They're doing the same thing with introducing meson (build system) with no warning, news, etc. Typical boorish behavior from the devs, it seems.
This is a bit different, for two reasons. First, the Xorg change that NathanZachary referenced is notable because if you previously used the +suid build (which was default, so most people did), then running emerge --oneshot x11-base/xorg-server to install the new suid-free version will leave you with a broken setup until you make the relevant permission changes. This is not a bug or oversight by the maintainers. It is a fully expected result. Since it is fully expected, and the required user intervention is well understood, it would be nice to notify users that their intervention is required.
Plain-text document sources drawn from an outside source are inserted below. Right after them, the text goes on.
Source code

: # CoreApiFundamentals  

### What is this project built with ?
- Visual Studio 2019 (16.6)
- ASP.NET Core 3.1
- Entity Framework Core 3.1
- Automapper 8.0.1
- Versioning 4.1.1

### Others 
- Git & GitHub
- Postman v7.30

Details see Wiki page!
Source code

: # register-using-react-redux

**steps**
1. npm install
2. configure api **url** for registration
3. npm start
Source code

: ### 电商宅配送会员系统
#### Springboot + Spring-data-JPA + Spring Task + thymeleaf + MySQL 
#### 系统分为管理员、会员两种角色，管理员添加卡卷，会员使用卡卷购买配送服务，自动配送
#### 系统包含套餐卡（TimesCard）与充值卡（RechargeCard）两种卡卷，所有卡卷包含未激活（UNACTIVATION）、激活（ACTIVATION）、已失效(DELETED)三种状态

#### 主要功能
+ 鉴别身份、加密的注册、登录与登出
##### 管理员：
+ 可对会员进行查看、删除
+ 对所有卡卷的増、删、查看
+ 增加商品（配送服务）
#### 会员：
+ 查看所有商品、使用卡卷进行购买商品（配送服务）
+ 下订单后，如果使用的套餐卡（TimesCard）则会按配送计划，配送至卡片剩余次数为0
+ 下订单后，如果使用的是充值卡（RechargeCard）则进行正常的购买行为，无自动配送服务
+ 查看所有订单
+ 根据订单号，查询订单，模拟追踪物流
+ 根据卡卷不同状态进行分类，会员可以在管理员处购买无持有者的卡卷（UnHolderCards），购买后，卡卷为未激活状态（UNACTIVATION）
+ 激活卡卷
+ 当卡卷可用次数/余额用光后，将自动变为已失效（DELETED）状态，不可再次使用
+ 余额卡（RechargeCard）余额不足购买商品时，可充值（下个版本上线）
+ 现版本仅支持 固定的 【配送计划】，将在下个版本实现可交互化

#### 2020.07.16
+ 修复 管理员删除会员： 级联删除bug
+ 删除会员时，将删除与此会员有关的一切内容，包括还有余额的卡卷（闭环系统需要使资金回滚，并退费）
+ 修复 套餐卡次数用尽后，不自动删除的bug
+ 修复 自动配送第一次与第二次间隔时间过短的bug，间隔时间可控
In contrast, meson may be annoying, slow, or have other dependencies you don't like, but nothing you've said here leads me to think that a naive user needs to notice the new dependency. Users could happily emerge --update --deep @world, Portage would quietly install meson, it would be used, and the package would be built to completion.

Second, as I understand this thread, both suid and nosuid are still supported in the upstream code. It is purely an omission in the Gentoo ebuild that forces you down one path. In contrast, upstream projects rarely maintain two fully functional build systems in parallel. If upstream chooses to use Meson, it's likely that the Gentoo maintainers must choose one of:
  • Use Meson.
  • Boycott new versions, pinning Gentoo on the last Meson-free version.
  • Reimplement upstream build system (possibly using the last Meson-free version as a reference).
All of those options are bad. Following upstream's conversion is likely the least bad, especially when you consider limited Gentoo maintainer resources (and, in some cases, limited experience - recall that not all Gentoo maintainers have the domain expertise to take over for their respective upstreams, even if they had the time to do it).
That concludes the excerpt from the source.